[Start of Attachment]

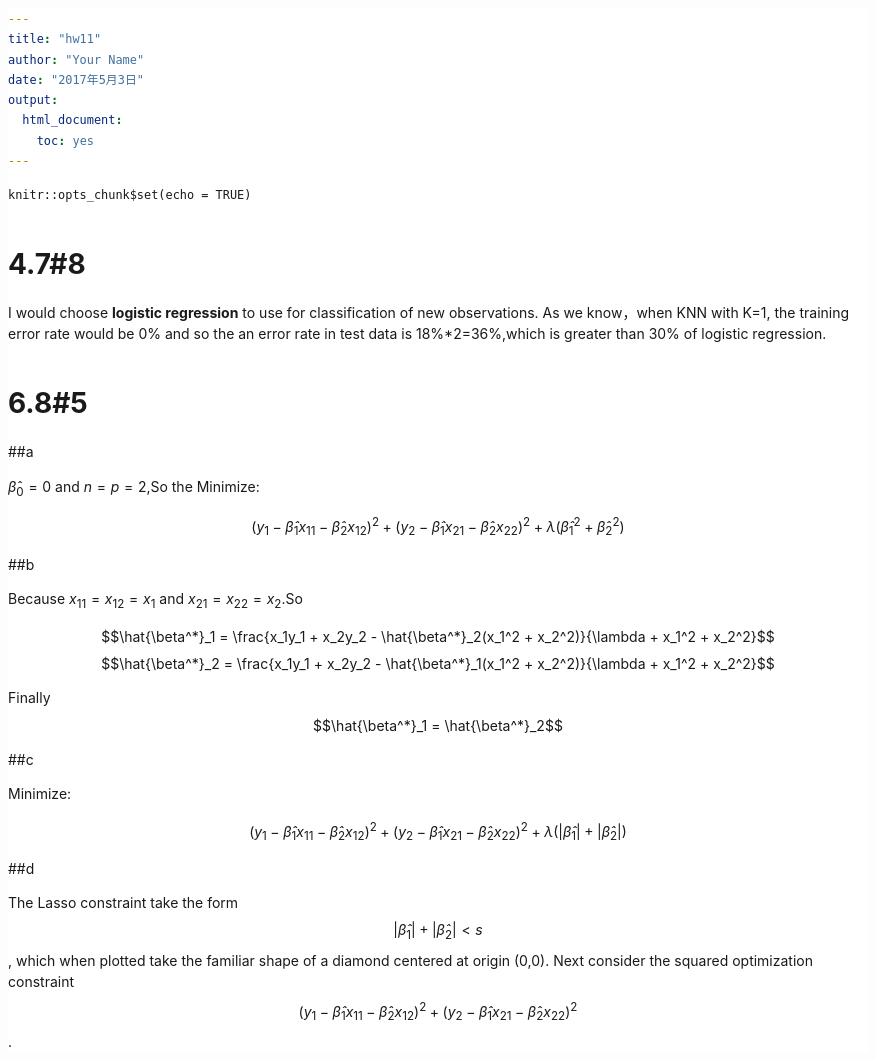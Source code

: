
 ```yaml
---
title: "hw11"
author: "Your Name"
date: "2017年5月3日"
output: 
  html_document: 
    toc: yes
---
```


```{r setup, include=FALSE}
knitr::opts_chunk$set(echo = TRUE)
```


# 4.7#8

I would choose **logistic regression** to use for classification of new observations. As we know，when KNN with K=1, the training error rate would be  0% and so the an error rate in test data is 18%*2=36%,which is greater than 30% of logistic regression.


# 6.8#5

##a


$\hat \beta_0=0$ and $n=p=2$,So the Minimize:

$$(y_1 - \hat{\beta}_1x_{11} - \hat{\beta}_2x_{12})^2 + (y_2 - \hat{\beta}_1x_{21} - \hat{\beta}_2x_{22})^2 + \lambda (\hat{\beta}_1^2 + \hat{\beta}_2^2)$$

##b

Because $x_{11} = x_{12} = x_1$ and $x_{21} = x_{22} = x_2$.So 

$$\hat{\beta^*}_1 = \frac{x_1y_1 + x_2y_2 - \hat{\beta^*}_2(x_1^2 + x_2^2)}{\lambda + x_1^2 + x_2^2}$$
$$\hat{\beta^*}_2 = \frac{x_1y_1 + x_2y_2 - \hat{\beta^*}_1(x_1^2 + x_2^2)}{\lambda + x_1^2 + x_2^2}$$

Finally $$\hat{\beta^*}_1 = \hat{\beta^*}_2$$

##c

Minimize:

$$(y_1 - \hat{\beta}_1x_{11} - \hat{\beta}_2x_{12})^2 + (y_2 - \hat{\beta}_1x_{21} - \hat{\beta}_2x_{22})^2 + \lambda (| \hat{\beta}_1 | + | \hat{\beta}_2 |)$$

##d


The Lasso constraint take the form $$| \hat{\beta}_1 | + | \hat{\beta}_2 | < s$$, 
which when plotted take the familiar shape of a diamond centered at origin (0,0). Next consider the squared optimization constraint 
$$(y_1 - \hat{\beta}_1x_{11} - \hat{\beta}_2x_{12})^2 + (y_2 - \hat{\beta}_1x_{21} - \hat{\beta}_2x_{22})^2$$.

[End of Attachment]

* [What you are asked to do]: Copy all lines from the entries that contain the word "frac".

* [Response below]:
$$\hat{\beta^*}_1 = \frac{x_1y_1 + x_2y_2 - \hat{\beta^*}_2(x_1^2 + x_2^2)}{\lambda + x_1^2 + x_2^2}$$
$$\hat{\beta^*}_2 = \frac{x_1y_1 + x_2y_2 - \hat{\beta^*}_1(x_1^2 + x_2^2)}{\lambda + x_1^2 + x_2^2}$$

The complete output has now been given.